_Records_.
★ ★ ★ ★
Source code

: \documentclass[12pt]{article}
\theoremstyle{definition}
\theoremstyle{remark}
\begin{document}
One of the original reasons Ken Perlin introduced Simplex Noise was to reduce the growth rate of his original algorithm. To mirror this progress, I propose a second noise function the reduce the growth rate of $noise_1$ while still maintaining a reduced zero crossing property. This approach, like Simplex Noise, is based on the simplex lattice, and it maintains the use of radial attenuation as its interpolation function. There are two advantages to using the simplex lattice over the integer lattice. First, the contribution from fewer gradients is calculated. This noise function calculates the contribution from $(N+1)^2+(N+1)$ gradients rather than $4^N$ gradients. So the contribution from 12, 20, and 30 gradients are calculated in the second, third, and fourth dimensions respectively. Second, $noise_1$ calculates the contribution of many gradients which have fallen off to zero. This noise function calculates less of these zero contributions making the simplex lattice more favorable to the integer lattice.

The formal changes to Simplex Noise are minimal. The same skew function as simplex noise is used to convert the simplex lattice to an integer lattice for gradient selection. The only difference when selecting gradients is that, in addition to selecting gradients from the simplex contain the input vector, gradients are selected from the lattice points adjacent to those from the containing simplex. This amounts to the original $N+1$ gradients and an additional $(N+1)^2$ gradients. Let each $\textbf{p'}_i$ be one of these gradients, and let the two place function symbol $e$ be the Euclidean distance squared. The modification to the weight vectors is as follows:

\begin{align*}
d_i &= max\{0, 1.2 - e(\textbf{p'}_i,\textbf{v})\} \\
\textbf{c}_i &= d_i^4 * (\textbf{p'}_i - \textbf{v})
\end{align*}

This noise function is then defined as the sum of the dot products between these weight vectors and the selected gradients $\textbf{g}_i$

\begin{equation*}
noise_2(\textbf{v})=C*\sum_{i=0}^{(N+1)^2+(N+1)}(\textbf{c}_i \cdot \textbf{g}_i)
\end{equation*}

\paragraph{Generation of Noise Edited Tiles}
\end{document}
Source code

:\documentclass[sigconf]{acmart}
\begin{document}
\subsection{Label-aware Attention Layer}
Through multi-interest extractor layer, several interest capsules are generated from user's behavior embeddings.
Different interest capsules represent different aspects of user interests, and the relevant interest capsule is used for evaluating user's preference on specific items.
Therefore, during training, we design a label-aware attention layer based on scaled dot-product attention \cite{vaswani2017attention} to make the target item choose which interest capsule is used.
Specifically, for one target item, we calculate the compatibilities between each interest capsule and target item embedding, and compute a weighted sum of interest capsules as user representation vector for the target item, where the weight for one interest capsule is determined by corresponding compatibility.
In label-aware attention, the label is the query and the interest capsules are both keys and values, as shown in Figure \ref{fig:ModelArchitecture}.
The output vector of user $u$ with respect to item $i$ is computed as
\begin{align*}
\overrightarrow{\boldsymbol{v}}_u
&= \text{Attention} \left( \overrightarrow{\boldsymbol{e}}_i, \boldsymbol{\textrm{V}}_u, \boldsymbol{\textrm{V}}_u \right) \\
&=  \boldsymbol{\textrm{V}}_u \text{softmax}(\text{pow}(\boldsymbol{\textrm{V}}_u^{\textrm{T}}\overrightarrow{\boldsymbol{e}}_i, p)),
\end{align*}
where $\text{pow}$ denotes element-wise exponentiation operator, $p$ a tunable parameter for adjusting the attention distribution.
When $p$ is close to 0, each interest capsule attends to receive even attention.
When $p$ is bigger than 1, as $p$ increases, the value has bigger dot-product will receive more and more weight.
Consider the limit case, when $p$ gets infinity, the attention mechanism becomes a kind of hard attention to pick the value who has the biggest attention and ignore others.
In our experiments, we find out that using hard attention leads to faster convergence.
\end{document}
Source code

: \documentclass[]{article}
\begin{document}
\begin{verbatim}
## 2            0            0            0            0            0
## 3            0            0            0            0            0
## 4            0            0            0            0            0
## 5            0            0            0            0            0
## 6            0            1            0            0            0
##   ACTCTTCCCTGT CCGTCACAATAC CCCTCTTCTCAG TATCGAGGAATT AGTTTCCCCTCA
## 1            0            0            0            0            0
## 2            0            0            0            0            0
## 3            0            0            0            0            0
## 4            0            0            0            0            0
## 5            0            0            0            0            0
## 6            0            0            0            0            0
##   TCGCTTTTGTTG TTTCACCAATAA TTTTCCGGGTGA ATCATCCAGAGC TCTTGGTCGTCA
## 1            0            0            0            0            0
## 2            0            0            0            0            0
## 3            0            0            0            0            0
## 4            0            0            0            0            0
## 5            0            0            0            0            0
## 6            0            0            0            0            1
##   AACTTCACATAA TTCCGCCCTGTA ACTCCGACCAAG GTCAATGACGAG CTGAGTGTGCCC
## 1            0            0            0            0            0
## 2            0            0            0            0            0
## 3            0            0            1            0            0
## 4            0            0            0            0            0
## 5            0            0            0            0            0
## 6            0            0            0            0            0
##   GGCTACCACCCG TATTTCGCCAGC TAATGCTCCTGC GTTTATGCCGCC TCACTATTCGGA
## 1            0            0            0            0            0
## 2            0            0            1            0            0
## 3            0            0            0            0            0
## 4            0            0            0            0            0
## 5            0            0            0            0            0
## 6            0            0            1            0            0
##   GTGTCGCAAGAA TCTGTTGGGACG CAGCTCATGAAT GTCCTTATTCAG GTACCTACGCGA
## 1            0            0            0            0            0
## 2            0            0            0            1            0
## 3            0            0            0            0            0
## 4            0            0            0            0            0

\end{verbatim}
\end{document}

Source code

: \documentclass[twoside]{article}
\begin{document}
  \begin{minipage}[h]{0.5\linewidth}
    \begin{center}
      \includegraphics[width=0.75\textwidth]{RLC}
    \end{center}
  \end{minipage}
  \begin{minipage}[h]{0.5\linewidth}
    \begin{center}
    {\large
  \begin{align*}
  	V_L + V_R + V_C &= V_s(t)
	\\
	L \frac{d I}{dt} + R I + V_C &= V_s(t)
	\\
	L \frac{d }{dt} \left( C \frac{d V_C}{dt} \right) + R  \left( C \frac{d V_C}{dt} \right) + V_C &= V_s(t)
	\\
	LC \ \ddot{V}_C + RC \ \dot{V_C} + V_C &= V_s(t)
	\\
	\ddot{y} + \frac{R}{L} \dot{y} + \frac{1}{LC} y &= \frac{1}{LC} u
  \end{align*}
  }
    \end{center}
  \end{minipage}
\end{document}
★ ★ ★ ★
_What the task requires_. Word for word, give back all of the records.

_Response_.
Source code

: \documentclass[12pt]{article}
\theoremstyle{definition}
\theoremstyle{remark}
\begin{document}
One of the original reasons Ken Perlin introduced Simplex Noise was to reduce the growth rate of his original algorithm. To mirror this progress, I propose a second noise function the reduce the growth rate of $noise_1$ while still maintaining a reduced zero crossing property. This approach, like Simplex Noise, is based on the simplex lattice, and it maintains the use of radial attenuation as its interpolation function. There are two advantages to using the simplex lattice over the integer lattice. First, the contribution from fewer gradients is calculated. This noise function calculates the contribution from $(N+1)^2+(N+1)$ gradients rather than $4^N$ gradients. So the contribution from 12, 20, and 30 gradients are calculated in the second, third, and fourth dimensions respectively. Second, $noise_1$ calculates the contribution of many gradients which have fallen off to zero. This noise function calculates less of these zero contributions making the simplex lattice more favorable to the integer lattice.

The formal changes to Simplex Noise are minimal. The same skew function as simplex noise is used to convert the simplex lattice to an integer lattice for gradient selection. The only difference when selecting gradients is that, in addition to selecting gradients from the simplex contain the input vector, gradients are selected from the lattice points adjacent to those from the containing simplex. This amounts to the original $N+1$ gradients and an additional $(N+1)^2$ gradients. Let each $\textbf{p'}_i$ be one of these gradients, and let the two place function symbol $e$ be the Euclidean distance squared. The modification to the weight vectors is as follows:

\begin{align*}
d_i &= max\{0, 1.2 - e(\textbf{p'}_i,\textbf{v})\} \\
\textbf{c}_i &= d_i^4 * (\textbf{p'}_i - \textbf{v})
\end{align*}

This noise function is then defined as the sum of the dot products between these weight vectors and the selected gradients $\textbf{g}_i$

\begin{equation*}
noise_2(\textbf{v})=C*\sum_{i=0}^{(N+1)^2+(N+1)}(\textbf{c}_i \cdot \textbf{g}_i)
\end{equation*}

\paragraph{Generation of Noise Edited Tiles}
\end{document}
Source code

:\documentclass[sigconf]{acmart}
\begin{document}
\subsection{Label-aware Attention Layer}
Through multi-interest extractor layer, several interest capsules are generated from user's behavior embeddings.
Different interest capsules represent different aspects of user interests, and the relevant interest capsule is used for evaluating user's preference on specific items.
Therefore, during training, we design a label-aware attention layer based on scaled dot-product attention \cite{vaswani2017attention} to make the target item choose which interest capsule is used.
Specifically, for one target item, we calculate the compatibilities between each interest capsule and target item embedding, and compute a weighted sum of interest capsules as user representation vector for the target item, where the weight for one interest capsule is determined by corresponding compatibility.
In label-aware attention, the label is the query and the interest capsules are both keys and values, as shown in Figure \ref{fig:ModelArchitecture}.
The output vector of user $u$ with respect to item $i$ is computed as
\begin{align*}
\overrightarrow{\boldsymbol{v}}_u
&= \text{Attention} \left( \overrightarrow{\boldsymbol{e}}_i, \boldsymbol{\textrm{V}}_u, \boldsymbol{\textrm{V}}_u \right) \\
&=  \boldsymbol{\textrm{V}}_u \text{softmax}(\text{pow}(\boldsymbol{\textrm{V}}_u^{\textrm{T}}\overrightarrow{\boldsymbol{e}}_i, p)),
\end{align*}
where $\text{pow}$ denotes element-wise exponentiation operator, $p$ a tunable parameter for adjusting the attention distribution.
When $p$ is close to 0, each interest capsule attends to receive even attention.
When $p$ is bigger than 1, as $p$ increases, the value has bigger dot-product will receive more and more weight.
Consider the limit case, when $p$ gets infinity, the attention mechanism becomes a kind of hard attention to pick the value who has the biggest attention and ignore others.
In our experiments, we find out that using hard attention leads to faster convergence.
\end{document}
Source code

: \documentclass[]{article}
\begin{document}
\begin{verbatim}
## 2            0            0            0            0            0
## 3            0            0            0            0            0
## 4            0            0            0            0            0
## 5            0            0            0            0            0
## 6            0            1            0            0            0
##   ACTCTTCCCTGT CCGTCACAATAC CCCTCTTCTCAG TATCGAGGAATT AGTTTCCCCTCA
## 1            0            0            0            0            0
## 2            0            0            0            0            0
## 3            0            0            0            0            0
## 4            0            0            0            0            0
## 5            0            0            0            0            0
## 6            0            0            0            0            0
##   TCGCTTTTGTTG TTTCACCAATAA TTTTCCGGGTGA ATCATCCAGAGC TCTTGGTCGTCA
## 1            0            0            0            0            0
## 2            0            0            0            0            0
## 3            0            0            0            0            0
## 4            0            0            0            0            0
## 5            0            0            0            0            0
## 6            0            0            0            0            1
##   AACTTCACATAA TTCCGCCCTGTA ACTCCGACCAAG GTCAATGACGAG CTGAGTGTGCCC
## 1            0            0            0            0            0
## 2            0            0            0            0            0
## 3            0            0            1            0            0
## 4            0            0            0            0            0
## 5            0            0            0            0            0
## 6            0            0            0            0            0
##   GGCTACCACCCG TATTTCGCCAGC TAATGCTCCTGC GTTTATGCCGCC TCACTATTCGGA
## 1            0            0            0            0            0
## 2            0            0            1            0            0
## 3            0            0            0            0            0
## 4            0            0            0            0            0
## 5            0            0            0            0            0
## 6            0            0            1            0            0
##   GTGTCGCAAGAA TCTGTTGGGACG CAGCTCATGAAT GTCCTTATTCAG GTACCTACGCGA
## 1            0            0            0            0            0
## 2            0            0            0            1            0
## 3            0            0            0            0            0
## 4            0            0            0            0            0

\end{verbatim}
\end{document}

Source code

: \documentclass[twoside]{article}
\begin{document}
  \begin{minipage}[h]{0.5\linewidth}
    \begin{center}
      \includegraphics[width=0.75\textwidth]{RLC}
    \end{center}
  \end{minipage}
  \begin{minipage}[h]{0.5\linewidth}
    \begin{center}
    {\large
  \begin{align*}
  	V_L + V_R + V_C &= V_s(t)
	\\
	L \frac{d I}{dt} + R I + V_C &= V_s(t)
	\\
	L \frac{d }{dt} \left( C \frac{d V_C}{dt} \right) + R  \left( C \frac{d V_C}{dt} \right) + V_C &= V_s(t)
	\\
	LC \ \ddot{V}_C + RC \ \dot{V_C} + V_C &= V_s(t)
	\\
	\ddot{y} + \frac{R}{L} \dot{y} + \frac{1}{LC} y &= \frac{1}{LC} u
  \end{align*}
  }
    \end{center}
  \end{minipage}
\end{document}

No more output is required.